Abstracts

Rationale: Micro-chromosomal imbalances are increasingly recognized in neurological disorders with a complex genetic inheritance such as epilepsy, schizophrenia, intellectual disability and autism. They can be both inherited and de novo. Certain genomic areas (‘hotspots’) appear to be susceptible to copy number variation (CNV). This study looks at the rate of common CNVs in people with drug resistant juvenile myoclonic epilepsy (JME).Methods: 80 JME cases were recruited through clinics. Drug resistance was defined as continued seizures despite treatment with adequate doses of appropriate antiepileptic drugs including 1000mg/day or more of sodium valproate. The cases were submitted for high-resolution SNP genotyping (Affymetrix CytoScan HD platform). Data were analysed using Affymetrix’s Chromosome Analysis Suite and data filtered on 50 consecutive probes.
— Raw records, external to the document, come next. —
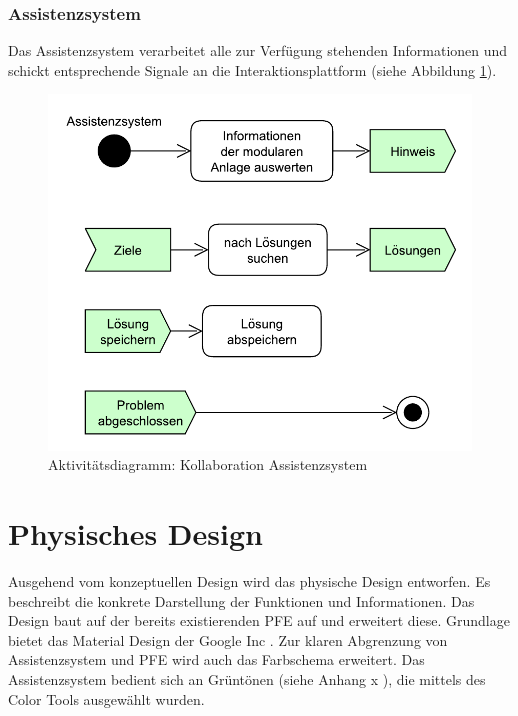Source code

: \subsubsection*{Assistenzsystem}
Das Assistenzsystem verarbeitet alle zur Verfügung stehenden Informationen und schickt entsprechende Signale an die Interaktionsplattform (siehe Abbildung \ref{pic:Kollaboration-Assistenzsystem}).
\begin{figure}[htbp]
\centering
\includegraphics[scale=0.5]{DA_files/UML/Konzept/Aktivitaetsdiagramm-Assistenz.pdf}
\caption{Aktivitätsdiagramm: Kollaboration Assistenzsystem}
\label{pic:Kollaboration-Assistenzsystem}
\end{figure}

\section{Physisches Design}
\label{4:Physikalische-Design}
Ausgehend vom konzeptuellen Design wird das physische Design entworfen. Es beschreibt die konkrete Darstellung der Funktionen und Informationen. Das Design baut auf der bereits existierenden PFE auf und erweitert diese. Grundlage bietet das Material Design \cite{MaterialDesign} der Google Inc . Zur klaren Abgrenzung von Assistenzsystem und PFE wird auch das Farbschema erweitert. Das Assistenzsystem bedient sich an Grüntönen (siehe Anhang x ), die mittels des Color Tools \cite{ColorTool}  ausgewählt wurden.

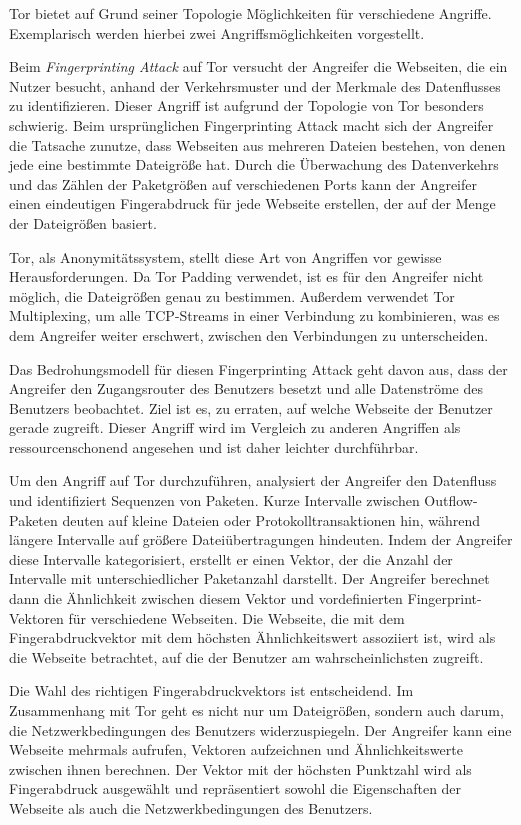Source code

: Tor bietet auf Grund seiner Topologie Möglichkeiten für verschiedene Angriffe. Exemplarisch werden hierbei zwei Angriffsmöglichkeiten vorgestellt.

Beim \textit{Fingerprinting Attack} auf Tor versucht der Angreifer die Webseiten, die ein Nutzer besucht, anhand der Verkehrsmuster und der Merkmale des Datenflusses zu identifizieren. Dieser Angriff ist aufgrund der Topologie von Tor besonders schwierig. Beim ursprünglichen Fingerprinting Attack macht sich der Angreifer die Tatsache zunutze, dass Webseiten aus mehreren Dateien bestehen, von denen jede eine bestimmte Dateigröße hat. Durch die Überwachung des Datenverkehrs und das Zählen der Paketgrößen auf verschiedenen Ports kann der Angreifer einen eindeutigen Fingerabdruck für jede Webseite erstellen, der auf der Menge der Dateigrößen basiert\cite{AttacksOnTor}.

Tor, als Anonymitätssystem, stellt diese Art von Angriffen vor gewisse Herausforderungen. Da Tor Padding verwendet, ist es für den Angreifer nicht möglich, die Dateigrößen genau zu bestimmen. Außerdem verwendet Tor Multiplexing, um alle TCP-Streams in einer Verbindung zu kombinieren, was es dem Angreifer weiter erschwert, zwischen den Verbindungen zu unterscheiden.

Das Bedrohungsmodell für diesen Fingerprinting Attack geht davon aus, dass der Angreifer den Zugangsrouter des Benutzers besetzt und alle Datenströme des Benutzers beobachtet. Ziel ist es, zu erraten, auf welche Webseite der Benutzer gerade zugreift. Dieser Angriff wird im Vergleich zu anderen Angriffen als ressourcenschonend angesehen und ist daher leichter durchführbar.

Um den Angriff auf Tor durchzuführen, analysiert der Angreifer den Datenfluss und identifiziert Sequenzen von Paketen. Kurze Intervalle zwischen Outflow-Paketen deuten auf kleine Dateien oder Protokolltransaktionen hin, während längere Intervalle auf größere Dateiübertragungen hindeuten. Indem der Angreifer diese Intervalle kategorisiert, erstellt er einen Vektor, der die Anzahl der Intervalle mit unterschiedlicher Paketanzahl darstellt. Der Angreifer berechnet dann die Ähnlichkeit zwischen diesem Vektor und vordefinierten Fingerprint-Vektoren für verschiedene Webseiten. Die Webseite, die mit dem Fingerabdruckvektor mit dem höchsten Ähnlichkeitswert assoziiert ist, wird als die Webseite betrachtet, auf die der Benutzer am wahrscheinlichsten zugreift\cite{AttackInTor}.

Die Wahl des richtigen Fingerabdruckvektors ist entscheidend. Im Zusammenhang mit Tor geht es nicht nur um Dateigrößen, sondern auch darum, die Netzwerkbedingungen des Benutzers widerzuspiegeln. Der Angreifer kann eine Webseite mehrmals aufrufen, Vektoren aufzeichnen und Ähnlichkeitswerte zwischen ihnen berechnen. Der Vektor mit der höchsten Punktzahl wird als Fingerabdruck ausgewählt und repräsentiert sowohl die Eigenschaften der Webseite als auch die Netzwerkbedingungen des Benutzers\cite{FingerprintingOnTorAttack}.

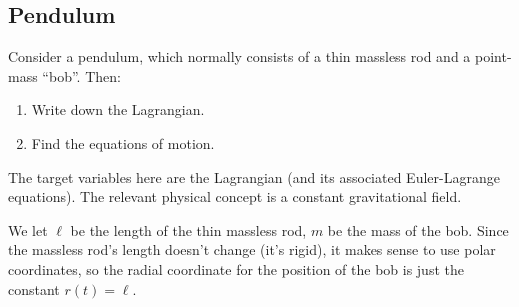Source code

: \subsection{Pendulum}

Consider a pendulum, which normally consists of a thin massless rod and
a point-mass ``bob''. Then:
\begin{enumerate}
\item Write down the Lagrangian.
\item Find the equations of motion.
\end{enumerate}

The target variables here are the Lagrangian (and its associated
Euler-Lagrange equations). The relevant physical concept is a constant
gravitational field.

We let $\ell$ be the length of the thin massless rod, $m$ be the mass of
the bob. Since the massless rod's length doesn't change (it's rigid), it
makes sense to use polar coordinates, so the radial coordinate for the
position of the bob is just the constant $r(t)=\ell$.

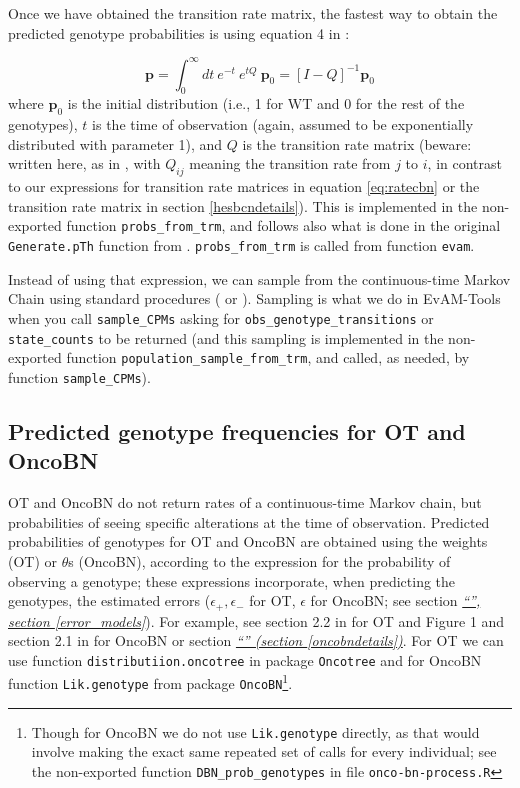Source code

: \documentclass[a4paper,11pt]{article}
\newcommand*{\qref}[1]{\hyperref[{#1}]{\textit{``\nameref*{#1}'' (section \ref*{#1})}}}
\newcommand*{\qrefP}[1]{\hyperref[{#1}]{\textit{``\nameref*{#1}'', section \ref*{#1}}}}
\begin{document}
Once we have obtained the transition rate matrix, the fastest way to obtain the predicted genotype probabilities is using equation 4 in
\cite{schill2020modelling}:

\begin{equation}
\mathbf{p} = \int_{0}^{\infty} dt \ e^{-t} \ e^{t Q}\ \mathbf{p}_0 = [I - Q]^{-1} \mathbf{p}_0
\end{equation}
where $\mathbf{p}_0$ is the initial distribution (i.e., 1 for WT and 0 for the rest of the genotypes), $t$ is the time of observation (again, assumed to be exponentially distributed with parameter 1), and $Q$ is the transition rate matrix (beware: written here, as in \citealp{schill2020modelling}, with $Q_{ij}$ meaning the transition rate from $j$ to $i$, in contrast to our expressions for transition rate matrices in equation \ref{eq:ratecbn} or the transition rate matrix in section \ref{hesbcndetails}). This is implemented in the non-exported function \texttt{probs\_from\_trm}, and follows also what is done in the original \texttt{Generate.pTh} function from \cite{schill2020modelling}. \texttt{probs\_from\_trm} is called from function \texttt{evam}.


Instead of using that expression, we can sample from the continuous-time Markov Chain using standard procedures (\citealp[e.g., ch.~5 in][]{wilkinson2019stochastic} or \citealp[Algorithm 1 in][]{gotovos2021}). Sampling is what we do in EvAM-Tools when you call \texttt{sample\_CPMs} asking for \texttt{obs\_genotype\_transitions} or \texttt{state\_counts} to be returned (and this sampling is implemented in the non-exported function \texttt{population\_sample\_from\_trm}, and called, as needed, by function  \texttt{sample\_CPMs}).




\subsection{Predicted genotype frequencies for OT and OncoBN}
\label{predicted-ot-oncobn}

OT and OncoBN do not return rates of a continuous-time Markov chain, but probabilities of seeing specific alterations at the time of observation. 
Predicted probabilities of genotypes for OT and OncoBN are obtained using the weights (OT) or $\theta$s (OncoBN), according to the expression for the probability of observing a genotype; these expressions incorporate, when predicting the genotypes, the estimated errors ($\epsilon_+, \epsilon_-$ for OT, $\epsilon$ for OncoBN; see section \qrefP{error_models}). For example, see section 2.2 in \cite{Szabo2008} for OT and Figure 1 and section 2.1 in \cite{nicol2021oncogenetic} for OncoBN or section \qref{oncobndetails}. For OT we can use function \texttt{distributiion.oncotree} in package \texttt{Oncotree} and for OncoBN function \texttt{Lik.genotype} from package \texttt{OncoBN}\footnote{Though for OncoBN we do not use \texttt{Lik.genotype} directly, as that would involve making the exact same repeated set of calls for every individual; see the non-exported function \texttt{DBN\_prob\_genotypes} in file \texttt{onco-bn-process.R}}.
\end{document}
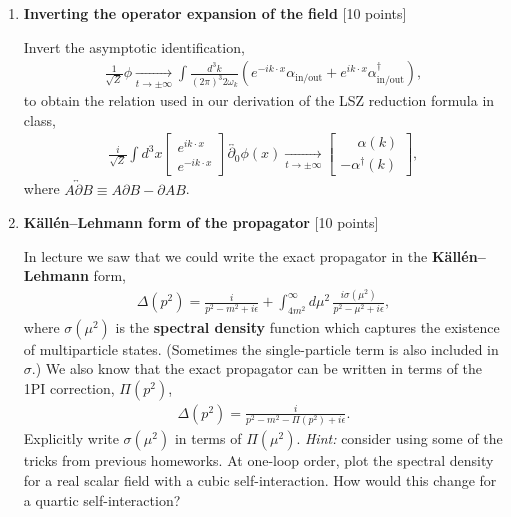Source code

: \documentclass[12pt]{article}
\begin{document}
\begin{enumerate}

\item {\bf Inverting the operator expansion of the field} [10 points]

Invert the asymptotic identification,
\begin{align*}
\frac{1}{\sqrt{Z}}\phi
\underset{t\to \pm \infty}{\longrightarrow}
\int \frac{d^3k}{(2\pi)^3 2\omega_k}
\left(
e^{-ik\cdot x} \alpha_{\text{in/out}}
+
e^{ik\cdot x} \alpha_{\text{in/out}}^\dagger
\right),
\end{align*}
to obtain the relation used in our derivation of the LSZ reduction formula in class,
\begin{align*}
\frac{i}{\sqrt{Z}} \int d^3x
\begin{bmatrix}
e^{ik\cdot x}\\
e^{-ik\cdot x}
\end{bmatrix}
\overleftrightarrow{\partial_0}
\phi(x)
\underset{t\to \pm \infty}{\longrightarrow}
\begin{bmatrix}
\phantom{+}\alpha(k)\\
-\alpha^\dag(k)
\end{bmatrix},
\end{align*}
where $A\overleftrightarrow{\partial} B \equiv A\partial B - \partial A B$.



\item {\bf K\"all\'en--Lehmann form of the propagator} [10 points]

In lecture we saw that we could write the exact propagator in the \textbf{K\"all\'en--Lehmann} form,
\begin{align}
\Delta(p^2)
=
\frac{i}{p^2-m^2+i\epsilon}
+
\int_{4m^2}^\infty d\mu^2\,
\frac{i\sigma(\mu^2)}{p^2-\mu^2+i\epsilon},
\label{eq:Kallen}
\end{align}
where $\sigma(\mu^2)$ is the \textbf{spectral density} function which captures the existence of multiparticle states. (Sometimes the single-particle term is also included in $\sigma$.) 
We also know that the exact propagator can be written in terms of the 1PI correction, $\Pi(p^2)$,
\begin{align*}
\Delta(p^2) = \frac{i}{p^2-m^2-\Pi(p^2)+i\epsilon}.
\label{eq:1PI}
\end{align*}
Explicitly write $\sigma(\mu^2)$ in terms of $\Pi(\mu^2)$. \textit{Hint:} consider using some of the tricks from previous homeworks. At one-loop order, plot the spectral density for a real scalar field with a cubic self-interaction. How would this change for a quartic self-interaction?


\end{enumerate}
\end{document}
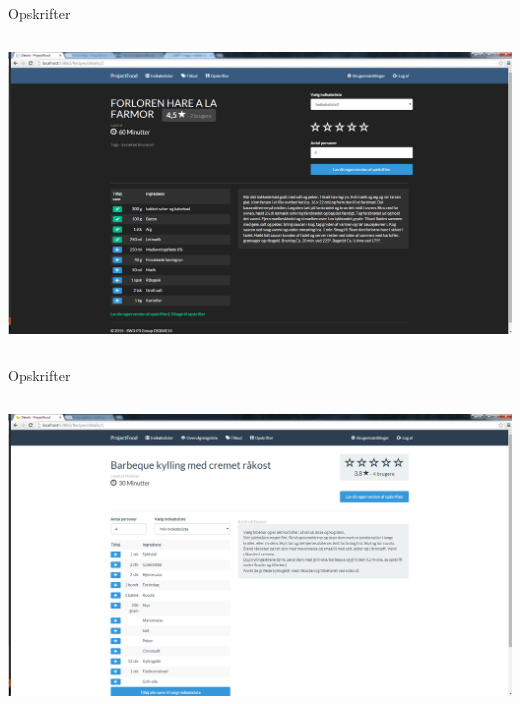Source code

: \begin{frame}{Opskrifter}

	
	\begin{minipage}[0.3\textheight]{\textwidth}
	\begin{columns}[T]
	\begin{column}{1\textwidth}
	 \includegraphics[width=1\textwidth,height=1\textheight,keepaspectratio, trim={1cm 0 0 16mm}, clip]{images/Screenshots/PickedRecipeOld.png}
	
	\end{column}

	\end{columns}

  \end{minipage}
	
\end{frame}
\begin{frame}{Opskrifter}

	
	\begin{minipage}[0.3\textheight]{\textwidth}
	\begin{columns}[T]
	\begin{column}{1\textwidth}
	 \includegraphics[width=1\textwidth,height=1\textheight,keepaspectratio, trim={1cm 0 0 16mm}, clip]{images/Screenshots/PickedRecipe.png}
	
	\end{column}

	\end{columns}

  \end{minipage}
	
\end{frame}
Each CNV was confirmed using qualitative PCR (qPCR). Inheritance status was confirmed, where possible, using breakpoint junctional PCR on parental samples.Results: 13 hotspot CNVs were predicted at 15q11.2, 15q13.3, 16p11.2, 16p13.11 and 17p11.2 and 8 were confirmed using qPCR. There were also two cases with 1q31.1 deletions. A further 14 confirmed CNVs (in 11 patients) were identified disrupting genes associated with epilepsy, autism, intellectual disability or schizophrenia. This included three NRXN1 deletions and three NLGN1 duplications.Conclusions: The novel finding that people with drug resistant JME have a 10% chance of having a common CNV is important for accurate genetic counselling. Furthermore this study demonstrates that drug-resistance enriches a clinical cohort for common copy number variation, to the same extent that intellectual disability does. The enigma of how these and other genomic variations may contribute to disease may be aided by mapping smaller recurrent CNVs such as NRXN1 and NLGN1 and demands further molecular biology studies.